▶ WORK ITEM:
Reproduce exactly the lines below, from the first through the one containing "https://news.ycombinator.com/front?day=2025-07-25", and nothing more.

[[ INPUT RECORDS open ]]

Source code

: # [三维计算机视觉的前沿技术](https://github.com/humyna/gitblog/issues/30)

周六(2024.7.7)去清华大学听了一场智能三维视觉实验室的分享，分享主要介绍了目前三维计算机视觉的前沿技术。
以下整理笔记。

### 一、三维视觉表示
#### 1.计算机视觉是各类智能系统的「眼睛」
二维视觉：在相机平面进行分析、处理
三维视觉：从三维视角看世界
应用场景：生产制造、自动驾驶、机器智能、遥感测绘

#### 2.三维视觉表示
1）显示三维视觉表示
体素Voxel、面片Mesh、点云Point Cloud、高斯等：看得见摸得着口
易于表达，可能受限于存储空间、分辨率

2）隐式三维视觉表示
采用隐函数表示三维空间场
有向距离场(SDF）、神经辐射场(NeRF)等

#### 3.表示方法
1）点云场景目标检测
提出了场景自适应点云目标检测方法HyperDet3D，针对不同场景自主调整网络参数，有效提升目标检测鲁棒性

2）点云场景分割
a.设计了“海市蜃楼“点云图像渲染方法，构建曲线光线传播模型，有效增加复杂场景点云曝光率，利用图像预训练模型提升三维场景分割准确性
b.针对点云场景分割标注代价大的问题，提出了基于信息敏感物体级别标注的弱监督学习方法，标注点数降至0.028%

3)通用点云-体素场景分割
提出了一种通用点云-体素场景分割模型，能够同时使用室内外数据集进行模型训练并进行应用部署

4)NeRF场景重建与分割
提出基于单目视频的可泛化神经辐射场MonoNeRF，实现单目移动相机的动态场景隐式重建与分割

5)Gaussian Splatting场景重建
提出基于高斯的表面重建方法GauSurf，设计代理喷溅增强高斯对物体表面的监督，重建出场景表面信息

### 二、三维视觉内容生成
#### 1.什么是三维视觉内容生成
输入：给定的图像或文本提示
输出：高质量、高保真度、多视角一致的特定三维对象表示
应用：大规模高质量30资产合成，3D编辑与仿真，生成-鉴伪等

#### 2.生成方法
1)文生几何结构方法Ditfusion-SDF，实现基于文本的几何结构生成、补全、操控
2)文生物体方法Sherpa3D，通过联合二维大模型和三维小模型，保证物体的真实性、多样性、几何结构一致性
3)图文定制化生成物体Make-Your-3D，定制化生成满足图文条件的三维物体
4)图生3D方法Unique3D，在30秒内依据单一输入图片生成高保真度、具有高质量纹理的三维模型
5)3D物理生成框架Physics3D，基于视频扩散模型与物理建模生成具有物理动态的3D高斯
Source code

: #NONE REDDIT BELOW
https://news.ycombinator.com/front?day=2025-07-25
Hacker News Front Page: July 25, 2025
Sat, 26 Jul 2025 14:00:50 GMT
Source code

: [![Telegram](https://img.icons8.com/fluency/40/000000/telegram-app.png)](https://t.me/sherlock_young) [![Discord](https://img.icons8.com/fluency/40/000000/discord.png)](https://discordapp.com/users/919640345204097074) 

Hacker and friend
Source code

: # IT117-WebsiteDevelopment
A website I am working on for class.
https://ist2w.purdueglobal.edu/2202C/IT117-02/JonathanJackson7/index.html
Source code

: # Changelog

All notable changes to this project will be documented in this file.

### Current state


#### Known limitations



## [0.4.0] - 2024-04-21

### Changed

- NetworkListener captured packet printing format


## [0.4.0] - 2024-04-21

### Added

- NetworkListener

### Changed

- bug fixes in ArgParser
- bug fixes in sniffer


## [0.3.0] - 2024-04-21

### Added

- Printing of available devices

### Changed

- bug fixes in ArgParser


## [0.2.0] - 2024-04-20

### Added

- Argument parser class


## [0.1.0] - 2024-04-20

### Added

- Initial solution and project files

[[ INPUT RECORDS closed ]]

▶ SOLUTION:
Source code

: # [三维计算机视觉的前沿技术](https://github.com/humyna/gitblog/issues/30)

周六(2024.7.7)去清华大学听了一场智能三维视觉实验室的分享，分享主要介绍了目前三维计算机视觉的前沿技术。
以下整理笔记。

### 一、三维视觉表示
#### 1.计算机视觉是各类智能系统的「眼睛」
二维视觉：在相机平面进行分析、处理
三维视觉：从三维视角看世界
应用场景：生产制造、自动驾驶、机器智能、遥感测绘

#### 2.三维视觉表示
1）显示三维视觉表示
体素Voxel、面片Mesh、点云Point Cloud、高斯等：看得见摸得着口
易于表达，可能受限于存储空间、分辨率

2）隐式三维视觉表示
采用隐函数表示三维空间场
有向距离场(SDF）、神经辐射场(NeRF)等

#### 3.表示方法
1）点云场景目标检测
提出了场景自适应点云目标检测方法HyperDet3D，针对不同场景自主调整网络参数，有效提升目标检测鲁棒性

2）点云场景分割
a.设计了“海市蜃楼“点云图像渲染方法，构建曲线光线传播模型，有效增加复杂场景点云曝光率，利用图像预训练模型提升三维场景分割准确性
b.针对点云场景分割标注代价大的问题，提出了基于信息敏感物体级别标注的弱监督学习方法，标注点数降至0.028%

3)通用点云-体素场景分割
提出了一种通用点云-体素场景分割模型，能够同时使用室内外数据集进行模型训练并进行应用部署

4)NeRF场景重建与分割
提出基于单目视频的可泛化神经辐射场MonoNeRF，实现单目移动相机的动态场景隐式重建与分割

5)Gaussian Splatting场景重建
提出基于高斯的表面重建方法GauSurf，设计代理喷溅增强高斯对物体表面的监督，重建出场景表面信息

### 二、三维视觉内容生成
#### 1.什么是三维视觉内容生成
输入：给定的图像或文本提示
输出：高质量、高保真度、多视角一致的特定三维对象表示
应用：大规模高质量30资产合成，3D编辑与仿真，生成-鉴伪等

#### 2.生成方法
1)文生几何结构方法Ditfusion-SDF，实现基于文本的几何结构生成、补全、操控
2)文生物体方法Sherpa3D，通过联合二维大模型和三维小模型，保证物体的真实性、多样性、几何结构一致性
3)图文定制化生成物体Make-Your-3D，定制化生成满足图文条件的三维物体
4)图生3D方法Unique3D，在30秒内依据单一输入图片生成高保真度、具有高质量纹理的三维模型
5)3D物理生成框架Physics3D，基于视频扩散模型与物理建模生成具有物理动态的3D高斯
Source code

: #NONE REDDIT BELOW
https://news.ycombinator.com/front?day=2025-07-25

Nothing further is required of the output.